Particle energization in colliding subcritical collisionless shocks investigated in the laboratory

¹ LULI – CNRS, CEA, UPMC Univ Paris 06 : Sorbonne Université, Ecole Polytechnique, Institut Polytechnique de Paris, 91128 Palaiseau Cedex, France
e-mail: julien.fuchs@polytechnique.edu
² Sorbonne Université, Observatoire de Paris, Université PSL, CNRS, LERMA, 75005 Paris, France
³ JIHT, Russian Academy of Sciences, 125412 Moscow, Russia
⁴ LNCMI-T, CNRS, 31400 Toulouse, France
⁵ “Horia Hulubei” National Institute for Physics and Nuclear Engineering, 077125 Bucharest-Magurele, Romania
⁶ University of Bordeaux, Centre Lasers Intenses et Applications, CNRS, CEA, UMR 5107, 33405 Talence, France
⁷ IAP, Russian Academy of Sciences, 603950 Nizhny Novgorod, Russia
⁸ Università degli Studi di Palermo, Dipartimento di Fisica e Chimica E. Segrè, Via Archirafi 36, 90123 Palermo, Italy
⁹ INAF, Osservatorio Astronomico di Palermo, Piazza del Parlamento 1, 90134 Palermo, Italy
¹⁰ ELI-Beamlines, Institute of Physics, Czech Academy of Sciences, 5 Kvetna 835, 25241 Dolni Brezany, Czech Republic
¹¹ NRNU MEPhI, 115409 Moscow, Russia

Received: 5 February 2022
Accepted: 18 April 2022

Abstract

Context. Colliding collisionless shocks appear across a broad variety of astrophysical phenomena and are thought to be possible sources of particle acceleration in the Universe.

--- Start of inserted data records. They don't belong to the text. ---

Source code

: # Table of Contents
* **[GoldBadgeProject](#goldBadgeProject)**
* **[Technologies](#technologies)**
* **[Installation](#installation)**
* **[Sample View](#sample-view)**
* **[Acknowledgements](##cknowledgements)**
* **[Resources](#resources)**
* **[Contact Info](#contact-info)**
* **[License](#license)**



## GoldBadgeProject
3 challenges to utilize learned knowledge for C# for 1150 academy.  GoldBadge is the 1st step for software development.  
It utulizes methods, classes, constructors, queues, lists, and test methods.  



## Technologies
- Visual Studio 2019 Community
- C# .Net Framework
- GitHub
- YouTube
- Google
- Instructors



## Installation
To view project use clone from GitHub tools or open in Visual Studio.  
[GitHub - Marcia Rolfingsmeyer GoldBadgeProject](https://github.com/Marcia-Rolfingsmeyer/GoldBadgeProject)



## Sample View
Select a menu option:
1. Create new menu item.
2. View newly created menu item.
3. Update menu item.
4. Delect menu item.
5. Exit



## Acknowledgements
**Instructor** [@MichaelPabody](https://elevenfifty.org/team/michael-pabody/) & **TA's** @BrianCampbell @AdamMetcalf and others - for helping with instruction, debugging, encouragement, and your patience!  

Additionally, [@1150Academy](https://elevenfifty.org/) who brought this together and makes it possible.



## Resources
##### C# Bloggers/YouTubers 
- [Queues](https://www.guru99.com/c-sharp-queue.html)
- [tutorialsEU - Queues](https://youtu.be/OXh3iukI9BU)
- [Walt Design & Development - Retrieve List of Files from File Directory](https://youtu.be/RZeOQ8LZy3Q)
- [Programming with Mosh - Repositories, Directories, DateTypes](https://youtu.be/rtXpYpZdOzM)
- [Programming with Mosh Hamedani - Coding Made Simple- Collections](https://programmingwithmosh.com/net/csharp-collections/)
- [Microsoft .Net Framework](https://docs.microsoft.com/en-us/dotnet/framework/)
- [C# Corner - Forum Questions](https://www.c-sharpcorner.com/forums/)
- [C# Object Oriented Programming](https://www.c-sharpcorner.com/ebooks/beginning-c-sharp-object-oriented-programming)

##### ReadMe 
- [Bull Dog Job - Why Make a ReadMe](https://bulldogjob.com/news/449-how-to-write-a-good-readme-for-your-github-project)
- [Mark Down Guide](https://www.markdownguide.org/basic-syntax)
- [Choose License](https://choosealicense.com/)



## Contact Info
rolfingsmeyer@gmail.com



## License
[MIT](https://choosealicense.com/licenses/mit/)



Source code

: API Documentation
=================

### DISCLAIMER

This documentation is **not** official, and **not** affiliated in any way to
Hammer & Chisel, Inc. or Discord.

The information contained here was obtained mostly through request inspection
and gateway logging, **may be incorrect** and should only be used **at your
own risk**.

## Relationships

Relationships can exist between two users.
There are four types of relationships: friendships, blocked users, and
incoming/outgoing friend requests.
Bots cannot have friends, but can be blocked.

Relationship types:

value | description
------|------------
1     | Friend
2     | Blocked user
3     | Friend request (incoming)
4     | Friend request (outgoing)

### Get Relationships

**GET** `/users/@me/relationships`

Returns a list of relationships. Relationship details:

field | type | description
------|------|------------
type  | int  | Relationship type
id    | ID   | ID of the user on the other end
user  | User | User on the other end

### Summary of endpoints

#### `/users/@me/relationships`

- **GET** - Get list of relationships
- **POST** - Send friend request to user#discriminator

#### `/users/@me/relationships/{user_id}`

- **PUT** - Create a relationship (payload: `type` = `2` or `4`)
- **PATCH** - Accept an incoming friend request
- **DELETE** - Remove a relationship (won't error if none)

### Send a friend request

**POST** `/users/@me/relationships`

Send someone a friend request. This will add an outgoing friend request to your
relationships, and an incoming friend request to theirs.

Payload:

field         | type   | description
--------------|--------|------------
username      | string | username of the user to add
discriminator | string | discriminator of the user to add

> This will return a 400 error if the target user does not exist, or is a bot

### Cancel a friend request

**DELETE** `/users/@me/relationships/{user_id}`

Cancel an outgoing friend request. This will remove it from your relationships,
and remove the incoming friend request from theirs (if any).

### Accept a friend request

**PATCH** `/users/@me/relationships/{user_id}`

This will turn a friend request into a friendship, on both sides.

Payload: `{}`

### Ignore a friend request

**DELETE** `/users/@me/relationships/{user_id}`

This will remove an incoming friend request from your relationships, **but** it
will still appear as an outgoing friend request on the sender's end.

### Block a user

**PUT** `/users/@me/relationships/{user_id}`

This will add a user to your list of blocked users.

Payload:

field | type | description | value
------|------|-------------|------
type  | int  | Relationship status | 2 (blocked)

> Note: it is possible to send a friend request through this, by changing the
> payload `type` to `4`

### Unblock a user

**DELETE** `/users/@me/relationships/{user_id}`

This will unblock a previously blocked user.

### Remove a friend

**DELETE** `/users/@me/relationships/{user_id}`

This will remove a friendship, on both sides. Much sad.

Aims. The main goal of our experimental and computational work is to understand the effect of the interpenetration between two subcritical collisionless shocks on particle energization.

Methods. To investigate the detailed dynamics of this phenomenon, we performed a dedicated laboratory experiment. We generated two counter-streaming subcritical collisionless magnetized shocks by irradiating two Teflon (C₂F₄) targets with 100 J, 1 ns laser beams on the LULI2000 laser facility. The interaction region between the plasma flows was pre-filled with a low-density background hydrogen plasma and initialized with an externally applied homogeneous magnetic field perpendicular to the shocks. We also modeled the macroscopic evolution of the system via hydrodynamic simulations and the microphysics at play during the interaction via particle-in-cell (PIC) simulations.

Results. Here, we report our measurements of the plasma density and temperature during the formation of the supercritical shocks, their transition to subcritical, and their final interpenetration. We find that in the presence of two shocks, the ambient ions reach energies around 1.5 times of those obtained with single shocks. Both the presence of the downstream zone of the second shock and of the downstream zone common for the two shocks play a role in the different energization: the characteristics of the perpendicular electric fields in the two areas indeed allow for certain particles to continue being accelerated or, at least, to avoid being decelerated.

Conclusions. The findings of our laboratory investigation are relevant for our understanding of the energy distribution of high-energy particles that populate the interplanetary space in our solar system and the very local interstellar medium around the heliopause, where observations have indicated evidence of subcritical collisionless shocks that may eventually go on to collide with one another.